Como é sabido, no sistema processual penal português a investigação é protegida pelo segredo de justiça interno, o qual impede que os visados pela investigação possam aceder ao processo e de alguma forma obviar à recolha eficaz dos meios de prova. O que não se compreende é que o processo seja secreto para os suspeitos e arguidos e não o seja para os meios de comunicação social.

Com efeito, é perfeitamente frustrante que um advogado mandatado num processo crime para acompanhar uma busca a domicílio do seu constituinte possa saber mais pormenores do processo se ligar uma televisão do que lendo os despachos ou promoções que lhe são apresentados. E quantas vezes o advogado chega ao local em que a busca vai ser realizada ou os próprios advogados indicados pela Ordem dos Advogados para acompanharem as diligências de busca a escritórios de advogados e se deparam à chegada com as câmaras de televisão. E aqui das duas uma: ou os senhores jornalistas enveredaram com sucesso nas artes ocultas da cartomancia, ou, alguém com acesso a elementos da investigação lhes indicou o local da busca. E, neste caso, quem poderá ser o responsável pela incontinência?

Repare-se que o advogado do suspeito não terá sido, pois o buscado só sabe da busca quando ela se inicia e não consigo vislumbrar qual seria a vantagem do infeliz visado em dar publicidade ao ato. Por seu lado, os advogados nomeados pela Ordem dos Advogados para acompanhar as diligências de busca a escritórios de colegas só sabem qual é o local quando lá chegam transportados em viatura da polícia judiciária ou do magistrado que preside à diligência. Mas, entre a bola de cristal e a libertação ilícita de informação do processo para os órgãos de comunicação social, eu voto, sem hesitar, na bola de cristal.

E isto por uma razão muito simples. É que divulgar elementos do processo como os locais em que se realizam as buscas ou a identidade dos suspeitos visados por essas buscas, usual quando se tratam de figuras públicas, constitui o herói ou heroína da proeza na autoria do crime de violação de segredo de justiça que antecede na sistemática do código penal português os crimes de recebimento indevido de vantagem e os de corrupção ativa e passiva.

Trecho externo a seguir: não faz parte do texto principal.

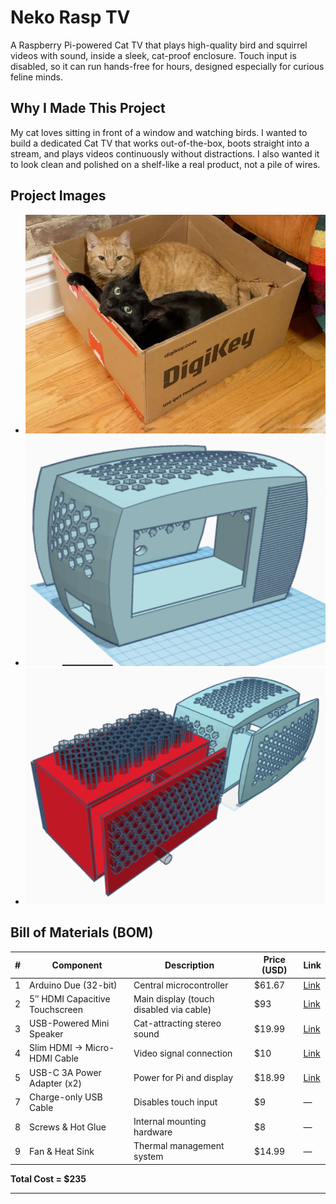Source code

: # Neko Rasp TV 

A Raspberry Pi-powered Cat TV that plays high-quality bird and squirrel videos with sound, inside a sleek, cat-proof enclosure. Touch input is disabled, so it can run hands-free for hours, designed especially for curious feline minds.

## Why I Made This Project

My cat loves sitting in front of a window and watching birds. I wanted to build a dedicated Cat TV that works out-of-the-box, boots straight into a stream, and plays videos continuously without distractions. I also wanted it to look clean and polished on a shelf-like a real product, not a pile of wires.


## Project Images

- ![alt text](PH/img.png) 
- ![alt text](PH/img1.png) 
- ![alt text](PH/mg2.png)

## Bill of Materials (BOM)

| # | Component                             | Description                                      | Price (USD) | Link |
|---|---------------------------------------|--------------------------------------------------|-------------|------|
| 1 | Arduino Due (32-bit)               | Central microcontroller                          | $61.67      | [Link](https://store.arduino.cc/products/arduino-due) |
| 2 | 5″ HDMI Capacitive Touchscreen        | Main display (touch disabled via cable)          | $93         | [Link](https://www.ubuy.com.eg/en/product/M6RO5B59M-5inch-ips-touch-screen-1024x600) |
| 3 | USB-Powered Mini Speaker              | Cat-attracting stereo sound                      | $19.99      | [Link](https://www.amazon.com/dp/B08C2WTKN1) |
| 4 | Slim HDMI → Micro-HDMI Cable          | Video signal connection                          | $10         | [Link](https://www.argosycable.com/product/lindy-cromo-slim-hdmi-cable-with-ethernet) |
| 5 | USB-C 3A Power Adapter (x2)           | Power for Pi and display                         | $18.99      | [Link](https://www.amazon.com/dp/B07TYQRXTK) |
| 7 | Charge-only USB Cable                 | Disables touch input                             | $9          | — |
| 8 | Screws & Hot Glue                     | Internal mounting hardware                       | $8          | — |
| 9 | Fan & Heat Sink                    | Thermal management system                        | $14.99      | — |

**Total Cost = $235**

---






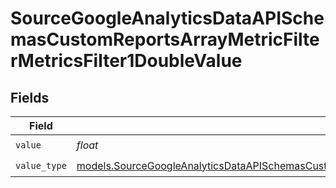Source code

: # SourceGoogleAnalyticsDataAPISchemasCustomReportsArrayMetricFilterMetricsFilter1DoubleValue


## Fields

| Field                                                                                                                                                                                                                                                  | Type                                                                                                                                                                                                                                                   | Required                                                                                                                                                                                                                                               | Description                                                                                                                                                                                                                                            |
| ------------------------------------------------------------------------------------------------------------------------------------------------------------------------------------------------------------------------------------------------------ | ------------------------------------------------------------------------------------------------------------------------------------------------------------------------------------------------------------------------------------------------------ | ------------------------------------------------------------------------------------------------------------------------------------------------------------------------------------------------------------------------------------------------------ | ------------------------------------------------------------------------------------------------------------------------------------------------------------------------------------------------------------------------------------------------------ |
| `value`                                                                                                                                                                                                                                                | *float*                                                                                                                                                                                                                                                | :heavy_check_mark:                                                                                                                                                                                                                                     | N/A                                                                                                                                                                                                                                                    |
| `value_type`                                                                                                                                                                                                                                           | [models.SourceGoogleAnalyticsDataAPISchemasCustomReportsArrayMetricFilterMetricsFilter1ExpressionsFilterFilterValueType](../models/sourcegoogleanalyticsdataapischemascustomreportsarraymetricfiltermetricsfilter1expressionsfilterfiltervaluetype.md) | :heavy_check_mark:                                                                                                                                                                                                                                     | N/A                                                                                                                                                                                                                                                    |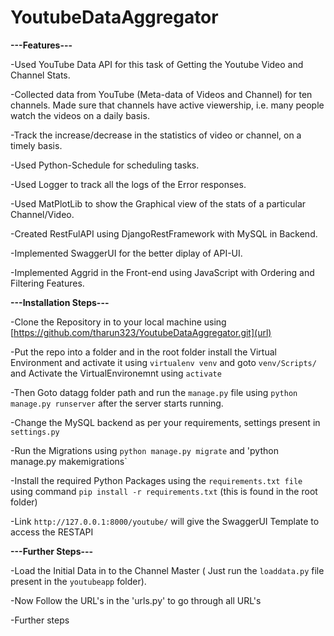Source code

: # YoutubeDataAggregator
**---Features---**

-Used YouTube Data API for this task of Getting the Youtube Video and Channel Stats.

-Collected data from YouTube (Meta-data of Videos and Channel) for ten channels.
 Made sure that channels have active viewership, i.e. many people watch the videos on a daily basis.

-Track the increase/decrease in the statistics of video or channel, on a timely basis. 

-Used Python-Schedule for scheduling tasks.

-Used Logger to track all the logs of the Error responses.

-Used MatPlotLib to show the Graphical view of the stats of a particular Channel/Video.

-Created RestFulAPI using DjangoRestFramework with MySQL in Backend.

-Implemented SwaggerUI for the better diplay of API-UI.

-Implemented Aggrid in the Front-end using JavaScript with Ordering and Filtering Features.

**---Installation Steps---**

-Clone the Repository in to your local machine using [https://github.com/tharun323/YoutubeDataAggregator.git](url)

-Put the repo into a folder and in the root folder install the Virtual Environment and activate it using
  `virtualenv venv` and 
   goto `venv/Scripts/` and Activate the VirtualEnvironemnt using `activate`

-Then Goto datagg folder path and run the `manage.py` file using `python manage.py runserver` after the server starts running.

-Change the MySQL backend as per your requirements, settings present in `settings.py`

-Run the Migrations using `python manage.py migrate` and 'python manage.py makemigrations`

-Install the required Python Packages using the `requirements.txt file` using command `pip install -r requirements.txt`
   (this is found in the root folder)

-Link `http://127.0.0.1:8000/youtube/` will give the SwaggerUI Template to access the RESTAPI

**---Further Steps---**

-Load the Initial Data in to the Channel Master ( Just run the `loaddata.py` file present in the `youtubeapp` folder).

-Now Follow the URL's in the 'urls.py' to go through all URL's

-Further steps




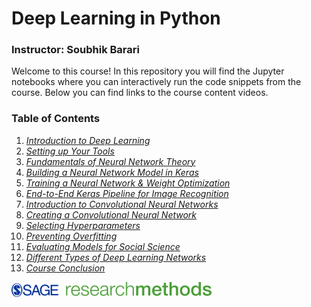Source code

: # Deep Learning in Python
### Instructor: Soubhik Barari

Welcome to this course! In this repository you will find the Jupyter notebooks where you can interactively run the code snippets from the course. Below you can find links to the course content videos.

### Table of Contents

1. [*Introduction to Deep Learning*](https://methods.sagepub.com/video/deep-learning-in-python-introduction-to-deep-learning)
2. [*Setting up Your Tools*](https://methods.sagepub.com/video/deep-learning-in-python-setting-up-your-tools)
3. [*Fundamentals of Neural Network Theory*](https://methods.sagepub.com/video/deep-learning-in-python-fundamentals-of-neural-network-theory)
4. [*Building a Neural Network Model in Keras*](https://methods.sagepub.com/video/deep-learning-in-python-building-a-neural-network-model-in-keras)
5. [*Training a Neural Network & Weight Optimization*](https://methods.sagepub.com/video/deep-learning-in-python-training-a-neural-network-and-weight-optimization)
6. [*End-to-End Keras Pipeline for Image Recognition*](https://methods.sagepub.com/video/deep-learning-in-python-end-to-end-keras-pipeline-for-image-recognition)
7. [*Introduction to Convolutional Neural Networks*](https://methods.sagepub.com/video/deep-learning-in-python-a-introduction-to-convolutional-neural-networks)
8. [*Creating a Convolutional Neural Network*](https://methods.sagepub.com/video/deep-learning-in-python-creating-a-convolutional-neural-network)
9. [*Selecting Hyperparameters*](https://methods.sagepub.com/video/deep-learning-in-python-selecting-hyperparameters)
10. [*Preventing Overfitting*](https://methods.sagepub.com/video/deep-learning-in-python-preventing-overfitting)
11. [*Evaluating Models for Social Science*](https://methods.sagepub.com/video/deep-learning-in-python-evaluating-models-for-social-science)
12. [*Different Types of Deep Learning Networks*](https://methods.sagepub.com/video/deep-learning-in-python-different-types-of-deep-learning-network)
13. [*Course Conclusion*](https://methods.sagepub.com/video/deep-learning-in-python-course-conclusion)




![](SRM.jpg)

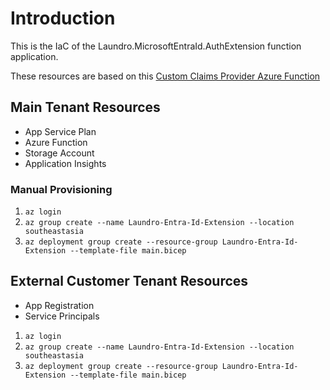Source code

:# Introduction

This is the IaC of the Laundro.MicrosoftEntraId.AuthExtension function application.

These resources are based on this [Custom Claims Provider Azure Function](https://learn.microsoft.com/en-us/entra/identity-platform/custom-extension-tokenissuancestart-setup?tabs=visual-studio%2Cazure-portal&pivots=azure-portal)

## Main Tenant Resources

- App Service Plan
- Azure Function
- Storage Account
- Application Insights

### Manual Provisioning

1. `az login`
2. `az group create --name Laundro-Entra-Id-Extension --location southeastasia`
3. `az deployment group create --resource-group Laundro-Entra-Id-Extension --template-file main.bicep`

## External Customer Tenant Resources

- App Registration
- Service Principals

1. `az login`
2. `az group create --name Laundro-Entra-Id-Extension --location southeastasia`
3. `az deployment group create --resource-group Laundro-Entra-Id-Extension --template-file main.bicep`
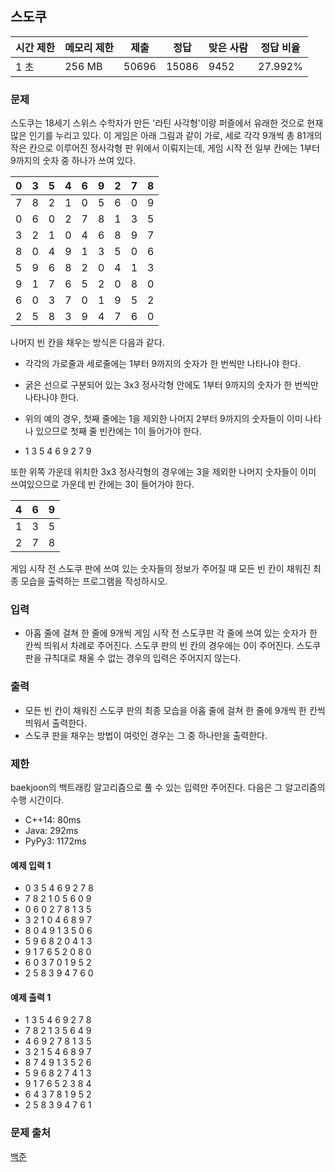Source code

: ## 스도쿠
 
|시간 제한|	메모리 제한|	제출|	정답|	맞은 사람|	정답 비율|
|---|---|---|---|---|---|
|1 초|	256 MB|	50696|	15086|	9452|	27.992%|

### 문제
스도쿠는 18세기 스위스 수학자가 만든 '라틴 사각형'이랑 퍼즐에서 유래한 것으로 현재 많은 인기를 누리고 있다. 이 게임은 아래 그림과 같이 가로, 세로 각각 9개씩 총 81개의 작은 칸으로 이루어진 정사각형 판 위에서 이뤄지는데, 게임 시작 전 일부 칸에는 1부터 9까지의 숫자 중 하나가 쓰여 있다.

|0| 3| 5| 4| 6| 9| 2| 7| 8|
|---|---|---|---|---|---|---|---|---|
|7| 8| 2| 1| 0| 5| 6| 0| 9|
|0| 6| 0| 2| 7| 8| 1| 3| 5
|3| 2| 1| 0| 4| 6| 8| 9| 7|
|8| 0| 4| 9| 1| 3| 5| 0| 6|
|5| 9| 6| 8| 2| 0| 4| 1| 3|
|9| 1| 7| 6| 5| 2| 0| 8| 0|
|6| 0| 3| 7| 0| 1| 9| 5| 2|
|2| 5| 8| 3| 9| 4| 7| 6| 0|


나머지 빈 칸을 채우는 방식은 다음과 같다.

- 각각의 가로줄과 세로줄에는 1부터 9까지의 숫자가 한 번씩만 나타나야 한다.
- 굵은 선으로 구분되어 있는 3x3 정사각형 안에도 1부터 9까지의 숫자가 한 번씩만 나타나야 한다.
- 위의 예의 경우, 첫째 줄에는 1을 제외한 나머지 2부터 9까지의 숫자들이 이미 나타나 있으므로 첫째 줄 빈칸에는 1이 들어가야 한다.

- 1 3 5 4 6 9 2 7 9 

또한 위쪽 가운데 위치한 3x3 정사각형의 경우에는 3을 제외한 나머지 숫자들이 이미 쓰여있으므로 가운데 빈 칸에는 3이 들어가야 한다.

|4| 6| 9|
|---|---|---|
|1| 3| 5|
|2| 7| 8|


게임 시작 전 스도쿠 판에 쓰여 있는 숫자들의 정보가 주어질 때 모든 빈 칸이 채워진 최종 모습을 출력하는 프로그램을 작성하시오.

### 입력
- 아홉 줄에 걸쳐 한 줄에 9개씩 게임 시작 전 스도쿠판 각 줄에 쓰여 있는 숫자가 한 칸씩 띄워서 차례로 주어진다. 스도쿠 판의 빈 칸의 경우에는 0이 주어진다. 스도쿠 판을 규칙대로 채울 수 없는 경우의 입력은 주어지지 않는다.

### 출력
- 모든 빈 칸이 채워진 스도쿠 판의 최종 모습을 아홉 줄에 걸쳐 한 줄에 9개씩 한 칸씩 띄워서 출력한다.
- 스도쿠 판을 채우는 방법이 여럿인 경우는 그 중 하나만을 출력한다.

### 제한
baekjoon의 백트래킹 알고리즘으로 풀 수 있는 입력만 주어진다. 다음은 그 알고리즘의 수행 시간이다.
- C++14: 80ms
- Java: 292ms
- PyPy3: 1172ms

#### 예제 입력 1 
- 0 3 5 4 6 9 2 7 8
- 7 8 2 1 0 5 6 0 9
- 0 6 0 2 7 8 1 3 5
- 3 2 1 0 4 6 8 9 7
- 8 0 4 9 1 3 5 0 6
- 5 9 6 8 2 0 4 1 3
- 9 1 7 6 5 2 0 8 0
- 6 0 3 7 0 1 9 5 2
- 2 5 8 3 9 4 7 6 0

#### 예제 출력 1 
- 1 3 5 4 6 9 2 7 8
- 7 8 2 1 3 5 6 4 9
- 4 6 9 2 7 8 1 3 5
- 3 2 1 5 4 6 8 9 7
- 8 7 4 9 1 3 5 2 6
- 5 9 6 8 2 7 4 1 3
- 9 1 7 6 5 2 3 8 4
- 6 4 3 7 8 1 9 5 2
- 2 5 8 3 9 4 7 6 1

### 문제 출처
[백준](https://www.acmicpc.net/problem/2580)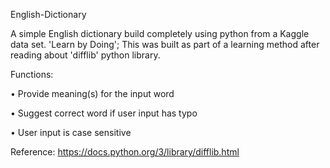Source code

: 
English-Dictionary

A simple English dictionary build completely using python from a Kaggle data set. 
'Learn by Doing'; This was built as part of a learning method after reading about 'difflib' python library. 

Functions:

• Provide meaning(s) for the input word

• Suggest correct word if user input has typo

• User input is case sensitive

Reference: https://docs.python.org/3/library/difflib.html
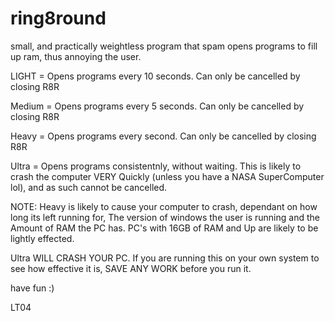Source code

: # ring8round
small, and practically weightless program that spam opens programs to fill up ram, thus annoying the user.

LIGHT = Opens programs every 10 seconds. Can only be cancelled by closing R8R

Medium = Opens programs every 5 seconds. Can only be cancelled by closing R8R

Heavy = Opens programs every second. Can only be cancelled by closing R8R

Ultra = Opens programs consistentnly, without waiting. This is likely to crash the computer VERY Quickly (unless you have a NASA SuperComputer lol), and as such cannot be cancelled. 

NOTE: Heavy is likely to cause your computer to crash, dependant on how long its left running for, The version of windows the user is running and the Amount of RAM the PC has. PC's with 16GB of RAM and Up are likely to be lightly effected. 

Ultra WILL CRASH YOUR PC. If you are running this on your own system to see how effective it is, SAVE ANY WORK before you run it.

have fun :)

LT04
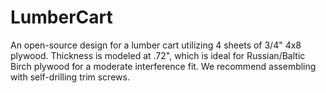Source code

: # LumberCart
An open-source design for a lumber cart utilizing 4 sheets of 3/4" 4x8 plywood. Thickness is modeled at .72", which is ideal for Russian/Baltic Birch plywood for a moderate interference fit. We recommend assembling with self-drilling trim screws.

E pergunte-se: qual o “valor de mercado” da libertação daquelas informações para determinados meios de comunicação em detrimento de outros ou até para todos ao mesmo tempo? É capaz de valer umas valentes centenas de euros… E para esta conduta, ou seja, para alguém que tenha acesso a determinados elementos de um processo crime em segredo de justiça que os a liberta a troco de vantagem patrimonial ou até não patrimonial, haverá algum ilícito típico penal que se lhe aplique? Tenho ideia que sim. O que nos vale a todos é que, com toda a certeza, isto nunca se passará. No meio de tudo isto, uma coisa é certa: o tipo penal de violação do segredo de justiça é letra morta. E é muito triste que assim seja.